**Description of the task**
The answer should match the entries below word for word, minus their pictures.

Records from a dataset:
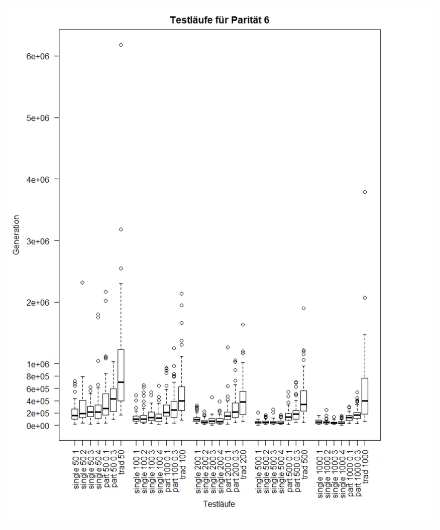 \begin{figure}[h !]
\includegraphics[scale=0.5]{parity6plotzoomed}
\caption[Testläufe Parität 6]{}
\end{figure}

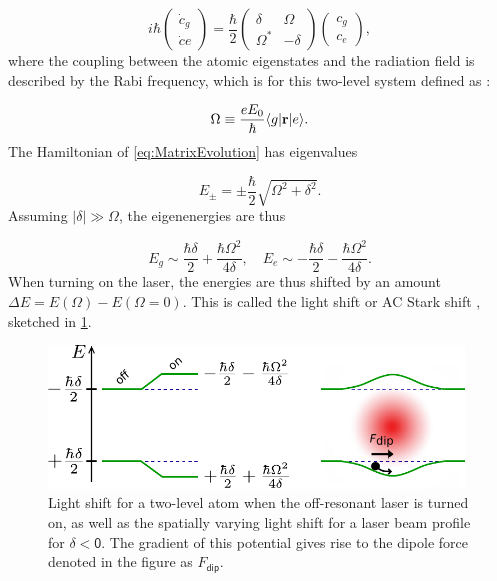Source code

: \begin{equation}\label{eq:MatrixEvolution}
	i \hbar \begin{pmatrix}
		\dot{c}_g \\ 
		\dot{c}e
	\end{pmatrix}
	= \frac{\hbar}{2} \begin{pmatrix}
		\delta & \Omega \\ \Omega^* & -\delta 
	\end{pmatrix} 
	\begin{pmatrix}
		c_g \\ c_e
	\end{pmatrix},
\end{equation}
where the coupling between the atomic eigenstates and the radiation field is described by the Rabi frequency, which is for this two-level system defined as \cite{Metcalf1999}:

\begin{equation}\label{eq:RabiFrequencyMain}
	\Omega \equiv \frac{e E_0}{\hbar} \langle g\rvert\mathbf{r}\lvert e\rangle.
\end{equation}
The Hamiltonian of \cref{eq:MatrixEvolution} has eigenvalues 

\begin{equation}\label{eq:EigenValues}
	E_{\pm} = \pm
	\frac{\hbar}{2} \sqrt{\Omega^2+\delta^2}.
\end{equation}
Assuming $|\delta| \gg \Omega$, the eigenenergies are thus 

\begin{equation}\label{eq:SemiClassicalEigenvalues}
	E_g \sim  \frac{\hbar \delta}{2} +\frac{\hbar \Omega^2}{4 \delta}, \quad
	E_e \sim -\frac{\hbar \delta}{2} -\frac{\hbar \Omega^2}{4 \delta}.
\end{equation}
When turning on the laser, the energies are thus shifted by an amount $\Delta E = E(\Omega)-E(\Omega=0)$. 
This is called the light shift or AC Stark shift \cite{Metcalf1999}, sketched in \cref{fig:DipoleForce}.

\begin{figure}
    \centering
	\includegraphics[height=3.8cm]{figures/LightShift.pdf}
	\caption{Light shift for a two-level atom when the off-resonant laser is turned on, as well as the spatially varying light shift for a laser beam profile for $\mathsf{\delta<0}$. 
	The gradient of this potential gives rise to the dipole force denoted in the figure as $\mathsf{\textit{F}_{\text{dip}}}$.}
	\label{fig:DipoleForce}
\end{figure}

**Answer section**
 \begin{figure}[h !]
\includegraphics[scale=0.5]{parity6plotzoomed}
\caption[Testläufe Parität 6]{}
\end{figure}

Source code

: \begin{equation}\label{eq:MatrixEvolution}
	i \hbar \begin{pmatrix}
		\dot{c}_g \\ 
		\dot{c}e
	\end{pmatrix}
	= \frac{\hbar}{2} \begin{pmatrix}
		\delta & \Omega \\ \Omega^* & -\delta 
	\end{pmatrix} 
	\begin{pmatrix}
		c_g \\ c_e
	\end{pmatrix},
\end{equation}
where the coupling between the atomic eigenstates and the radiation field is described by the Rabi frequency, which is for this two-level system defined as \cite{Metcalf1999}:

\begin{equation}\label{eq:RabiFrequencyMain}
	\Omega \equiv \frac{e E_0}{\hbar} \langle g\rvert\mathbf{r}\lvert e\rangle.
\end{equation}
The Hamiltonian of \cref{eq:MatrixEvolution} has eigenvalues 

\begin{equation}\label{eq:EigenValues}
	E_{\pm} = \pm
	\frac{\hbar}{2} \sqrt{\Omega^2+\delta^2}.
\end{equation}
Assuming $|\delta| \gg \Omega$, the eigenenergies are thus 

\begin{equation}\label{eq:SemiClassicalEigenvalues}
	E_g \sim  \frac{\hbar \delta}{2} +\frac{\hbar \Omega^2}{4 \delta}, \quad
	E_e \sim -\frac{\hbar \delta}{2} -\frac{\hbar \Omega^2}{4 \delta}.
\end{equation}
When turning on the laser, the energies are thus shifted by an amount $\Delta E = E(\Omega)-E(\Omega=0)$. 
This is called the light shift or AC Stark shift \cite{Metcalf1999}, sketched in \cref{fig:DipoleForce}.

\begin{figure}
    \centering
	\includegraphics[height=3.8cm]{figures/LightShift.pdf}
	\caption{Light shift for a two-level atom when the off-resonant laser is turned on, as well as the spatially varying light shift for a laser beam profile for $\mathsf{\delta<0}$. 
	The gradient of this potential gives rise to the dipole force denoted in the figure as $\mathsf{\textit{F}_{\text{dip}}}$.}
	\label{fig:DipoleForce}
\end{figure}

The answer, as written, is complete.